I don't know though. I think the point Redfox is really making here is that there used to be a certain standard games had to be held to and in some ways it's diminished. I certainly don't get the impression that these major publishers give a damn about the consumer anymore what with all the efforts to suck up as much money as possible with as little effort they can with stuff like loot boxes and such. The more I've played Origins the more I'm seeing the parallels with the business model of popular MMORPGs and it's hard to really ignore it. At least it's not nearly as ridiculous a treadmill but it's still veering kind of dangerously close. Purposefully making things harder than they need to be in order to tempt the player to buy boosters and such from the store is pretty lowly design practice. Especially for a single player game. At least everything so far as I can tell is possible to get by playing the game. Other things like armor/weapon packs are mostly cosmetic.

But the only way they'll stop is if people stop buying into that stuff, and therein lies the crux of the issue.

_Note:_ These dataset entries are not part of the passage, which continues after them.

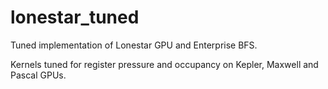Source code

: # lonestar_tuned


Tuned implementation of Lonestar GPU and Enterprise BFS. 

Kernels tuned for register pressure and occupancy on Kepler, Maxwell and
Pascal GPUs. 

 
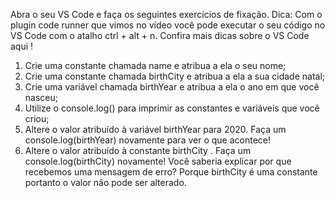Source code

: Abra o seu VS Code e faça os seguintes exercícios de fixação.
    Dica: Com o plugin code runner que vimos no vídeo você pode executar o seu código no VS Code com o atalho ctrl + alt + n. Confira mais dicas sobre o VS Code aqui !

1. Crie uma constante chamada name e atribua a ela o seu nome;
2. Crie uma constante chamada birthCity e atribua a ela a sua cidade natal;
3. Crie uma variável chamada birthYear e atribua a ela o ano em que você nasceu;
4. Utilize o console.log() para imprimir as constantes e variáveis que você criou;
5. Altere o valor atribuído à variável birthYear para 2020. Faça um console.log(birthYear) novamente para ver o que acontece!
6. Altere o valor atribuído à constante birthCity . Faça um console.log(birthCity) novamente! Você saberia explicar por que recebemos uma mensagem de erro?
Porque birthCity é uma constante portanto o valor não pode ser alterado.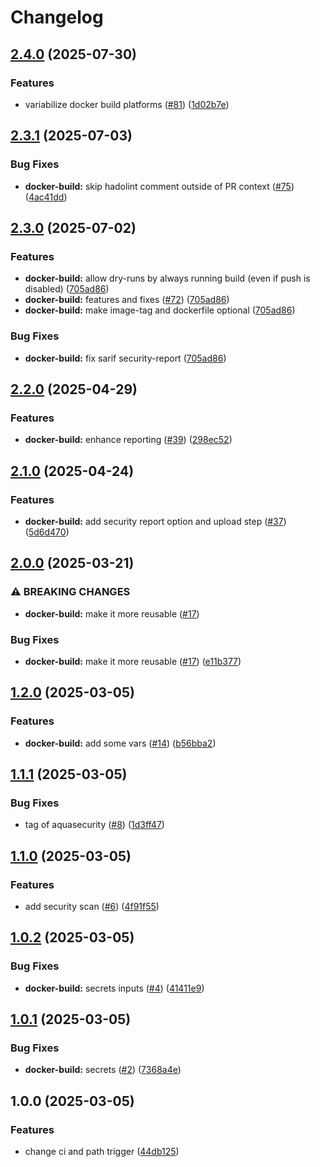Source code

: # Changelog

## [2.4.0](https://github.com/iExecBlockchainComputing/github-actions-workflows/compare/docker-build-v2.3.1...docker-build-v2.4.0) (2025-07-30)


### Features

* variabilize docker build platforms ([#81](https://github.com/iExecBlockchainComputing/github-actions-workflows/issues/81)) ([1d02b7e](https://github.com/iExecBlockchainComputing/github-actions-workflows/commit/1d02b7ee6d75c7d88046ebf3dd51b969c2a651ae))

## [2.3.1](https://github.com/iExecBlockchainComputing/github-actions-workflows/compare/docker-build-v2.3.0...docker-build-v2.3.1) (2025-07-03)


### Bug Fixes

* **docker-build:** skip hadolint comment outside of PR context ([#75](https://github.com/iExecBlockchainComputing/github-actions-workflows/issues/75)) ([4ac41dd](https://github.com/iExecBlockchainComputing/github-actions-workflows/commit/4ac41dd0e87a61710ebc19303bc15ada656d9a12))

## [2.3.0](https://github.com/iExecBlockchainComputing/github-actions-workflows/compare/docker-build-v2.2.0...docker-build-v2.3.0) (2025-07-02)


### Features

* **docker-build:** allow dry-runs by always running build (even if push is disabled) ([705ad86](https://github.com/iExecBlockchainComputing/github-actions-workflows/commit/705ad866bb4d832f5246f09d92dafab21a87de63))
* **docker-build:** features and fixes ([#72](https://github.com/iExecBlockchainComputing/github-actions-workflows/issues/72)) ([705ad86](https://github.com/iExecBlockchainComputing/github-actions-workflows/commit/705ad866bb4d832f5246f09d92dafab21a87de63))
* **docker-build:** make image-tag and dockerfile optional ([705ad86](https://github.com/iExecBlockchainComputing/github-actions-workflows/commit/705ad866bb4d832f5246f09d92dafab21a87de63))


### Bug Fixes

* **docker-build:** fix sarif security-report ([705ad86](https://github.com/iExecBlockchainComputing/github-actions-workflows/commit/705ad866bb4d832f5246f09d92dafab21a87de63))

## [2.2.0](https://github.com/iExecBlockchainComputing/github-actions-workflows/compare/docker-build-v2.1.0...docker-build-v2.2.0) (2025-04-29)


### Features

* **docker-build:** enhance reporting ([#39](https://github.com/iExecBlockchainComputing/github-actions-workflows/issues/39)) ([298ec52](https://github.com/iExecBlockchainComputing/github-actions-workflows/commit/298ec521fe7ea48c81258dc259014b9182fa4cc3))

## [2.1.0](https://github.com/iExecBlockchainComputing/github-actions-workflows/compare/docker-build-v2.0.0...docker-build-v2.1.0) (2025-04-24)


### Features

* **docker-build:** add security report option and upload step ([#37](https://github.com/iExecBlockchainComputing/github-actions-workflows/issues/37)) ([5d6d470](https://github.com/iExecBlockchainComputing/github-actions-workflows/commit/5d6d470b30eb5be75ebb0c78b3477511bb9fa272))

## [2.0.0](https://github.com/iExecBlockchainComputing/github-actions-workflows/compare/docker-build-v1.2.0...docker-build-v2.0.0) (2025-03-21)


### ⚠ BREAKING CHANGES

* **docker-build:** make it more reusable ([#17](https://github.com/iExecBlockchainComputing/github-actions-workflows/issues/17))

### Bug Fixes

* **docker-build:** make it more reusable ([#17](https://github.com/iExecBlockchainComputing/github-actions-workflows/issues/17)) ([e11b377](https://github.com/iExecBlockchainComputing/github-actions-workflows/commit/e11b377b8ed53820151de5687ecac0b09c251810))

## [1.2.0](https://github.com/iExecBlockchainComputing/github-actions-workflows/compare/docker-build-v1.1.1...docker-build-v1.2.0) (2025-03-05)


### Features

* **docker-build:** add some vars ([#14](https://github.com/iExecBlockchainComputing/github-actions-workflows/issues/14)) ([b56bba2](https://github.com/iExecBlockchainComputing/github-actions-workflows/commit/b56bba2f4ae61f67bcb2a442a119855cdb4a133d))

## [1.1.1](https://github.com/iExecBlockchainComputing/github-actions-workflows/compare/docker-build-v1.1.0...docker-build-v1.1.1) (2025-03-05)


### Bug Fixes

* tag of aquasecurity ([#8](https://github.com/iExecBlockchainComputing/github-actions-workflows/issues/8)) ([1d3ff47](https://github.com/iExecBlockchainComputing/github-actions-workflows/commit/1d3ff475697b55b43dd42eb600d41cd42d8d0d37))

## [1.1.0](https://github.com/iExecBlockchainComputing/github-actions-workflows/compare/docker-build-v1.0.2...docker-build-v1.1.0) (2025-03-05)


### Features

* add security scan ([#6](https://github.com/iExecBlockchainComputing/github-actions-workflows/issues/6)) ([4f91f55](https://github.com/iExecBlockchainComputing/github-actions-workflows/commit/4f91f5525d8c7986d9aa1b1273ec229da39a7dec))

## [1.0.2](https://github.com/iExecBlockchainComputing/github-actions-workflows/compare/docker-build-v1.0.1...docker-build-v1.0.2) (2025-03-05)


### Bug Fixes

* **docker-build:** secrets inputs ([#4](https://github.com/iExecBlockchainComputing/github-actions-workflows/issues/4)) ([41411e9](https://github.com/iExecBlockchainComputing/github-actions-workflows/commit/41411e9b11230d6afad0fc8b2cf60b99154448d9))

## [1.0.1](https://github.com/iExecBlockchainComputing/github-actions-workflows/compare/docker-build-v1.0.0...docker-build-v1.0.1) (2025-03-05)


### Bug Fixes

* **docker-build:** secrets ([#2](https://github.com/iExecBlockchainComputing/github-actions-workflows/issues/2)) ([7368a4e](https://github.com/iExecBlockchainComputing/github-actions-workflows/commit/7368a4e617903a09e0b426d50d8b99abb7107bf9))

## 1.0.0 (2025-03-05)


### Features

* change ci and path trigger ([44db125](https://github.com/iExecBlockchainComputing/github-actions-workflows/commit/44db1257a68422bcec273a80f75173012cb30f56))
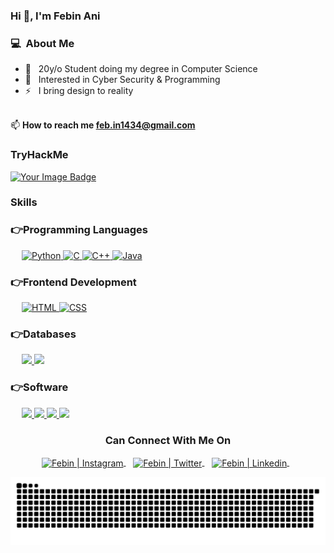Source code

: ### Hi 👋, I'm Febin Ani

### 💻 &nbsp;About Me 

- 🔮 &nbsp; 20y/o Student doing my degree in Computer Science
- 🚩 &nbsp; Interested in Cyber Security & Programming 
- ⚡ &nbsp; I bring design to reality

<br>📫 **How to reach me feb.in1434@gmail.com**

### **TryHackMe**
<a href="https://tryhackme.com/p/feb.in" target="_blank">
    <img src="https://tryhackme-badges.s3.amazonaws.com/feb.in.png" alt="Your Image Badge" />
</a>

### **Skills**
### 👉Programming Languages

<p align="left">
    &emsp;
    <a href="https://www.python.org" target="_blank">
        <img alt="Python" src="https://img.shields.io/badge/python-3670A0?style=for-the-badge&logo=python&logoColor=white">
    </a>
    <a href="https://www.cprogramming.com/" target="_blank"> 
        <img alt="C" src=https://img.shields.io/badge/c-%2300599C.svg?style=for-the-badge&logo=c&logoColor=white>
    </a> 
    <a href="https://www.w3schools.com/cpp/" target="_blank"> 
        <img alt="C++" src="https://img.shields.io/badge/c++-%2300599C.svg?style=for-the-badge&logo=c%2B%2B&logoColor=white">
    </a> 
    <a href="https://www.java.com" target="_blank"> 
        <img alt="Java" src="https://img.shields.io/badge/java-%23ED8B00.svg?style=for-the-badge&logo=java&logoColor=white">
    </a>
</p>

### 👉Frontend Development
<p align="left"> 
    &emsp; 
    <a href="https://www.w3.org/html/" target="_blank"> 
        <img alt="HTML" src="https://img.shields.io/badge/html5-%23E34F26.svg?style=for-the-badge&logo=html5&logoColor=white">
    </a>   
    <a href="https://www.w3schools.com/css/" target="_blank">
        <img alt="CSS" src="https://img.shields.io/badge/css3-%231572B6.svg?style=for-the-badge&logo=css3&logoColor=white">
    </a>
</p>

### 👉Databases

<p align="left">
    &emsp;
    <a href="https://www.mysql.com/" target="_blank"> 
        <img src="https://img.shields.io/badge/mysql-%2300f.svg?style=for-the-badge&logo=mysql&logoColor=white"> 
    </a>
    <a href="https://www.sqlite.org/" target="_blank"> 
        <img src="https://img.shields.io/badge/sqlite-%2307405e.svg?style=for-the-badge&logo=sqlite&logoColor=white"> 
    </a>
</p>

### 👉Software
<p align="left">
    &emsp;
    <a href="https://www.adobe.com/products/photoshop.html" target="_blank"> 
        <img src="https://img.shields.io/badge/adobe%20photoshop-%2331A8FF.svg?style=for-the-badge&logo=adobe%20photoshop&logoColor=white"> 
    </a>
    <a href="https://www.adobe.com/in/products/aftereffects.html" target="_blank"> 
        <img src="https://img.shields.io/badge/Adobe%20After%20Effects-9999FF.svg?style=for-the-badge&logo=Adobe%20After%20Effects&logoColor=white"> 
    </a>
    <a href="https://www.adobe.com/in/products/premiere.html" target="_blank"> 
        <img src="https://img.shields.io/badge/Adobe%20Premiere%20Pro-9999FF.svg?style=for-the-badge&logo=Adobe%20Premiere%20Pro&logoColor=white"> 
    </a>
    <a href="https://www.blender.org/" target="_blank"> 
        <img src="https://img.shields.io/badge/blender-%23F5792A.svg?style=for-the-badge&logo=blender&logoColor=white">
    </a>
</p>


<div align="center">
  <h3><b>Can Connect With Me On</b></h3>
</div>
<p align="center">
<a href="https://www.instagram.com/feb.1n" target="_blank">
  <img align="center" alt="Febin | Instagram" width="24px" src="https://raw.githubusercontent.com/rahuldkjain/github-profile-readme-generator/master/src/images/icons/Social/instagram.svg" />
</a> &nbsp;&nbsp;
<a href="https://twitter.com/174pov" target="_blank">
  <img align="center" alt="Febin | Twitter" width="26px" src="https://raw.githubusercontent.com/rahuldkjain/github-profile-readme-generator/master/src/images/icons/Social/twitter.svg" />
</a> &nbsp;&nbsp;
<a href="https://linkedin.com/in/febin022" target="_blank">
  <img align="center" alt="Febin | Linkedin" width="24px" src="https://raw.githubusercontent.com/rahuldkjain/github-profile-readme-generator/master/src/images/icons/Social/linked-in-alt.svg" />
</a> &nbsp;&nbsp;
<p>


<p align="center">
      <img src="https://github.com/febin-ani/febin-ani/blob/main/assets/github-contribution-grid-snake.svg" alt="snake">
</p>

Why I personally refuse to buy into microtransactions, loot boxes or any DLC I personally don't think is worth the price. I will never ever budge, if we ever get to the point where un-avoidable extra costs are ubiquitous in gaming then I will no longer be a gamer, because I simply won't support it. I do get tired of people bitching about "corporate greed" yet and still coughing up the money for it, as though these companies could make this **** work all on their own. (Not aimed at anyone in particular here, I'm speaking generally).

As far as the base game though, I think it's worth it. It has a juicy long campaign, which **** it I've missed in gaming. I feel like it's on its way out again now, but there was a phase in the PS3 era especially where it was like, wtf was up with all those SHORT campaigns? So I'm happy for that, not to mention the immense amount of work they put into these beautiful huge worlds, and the content they pack into them. I'm not the kind of person who is readily impressed by "open world" and not every game needs to have one, but AC really does this well.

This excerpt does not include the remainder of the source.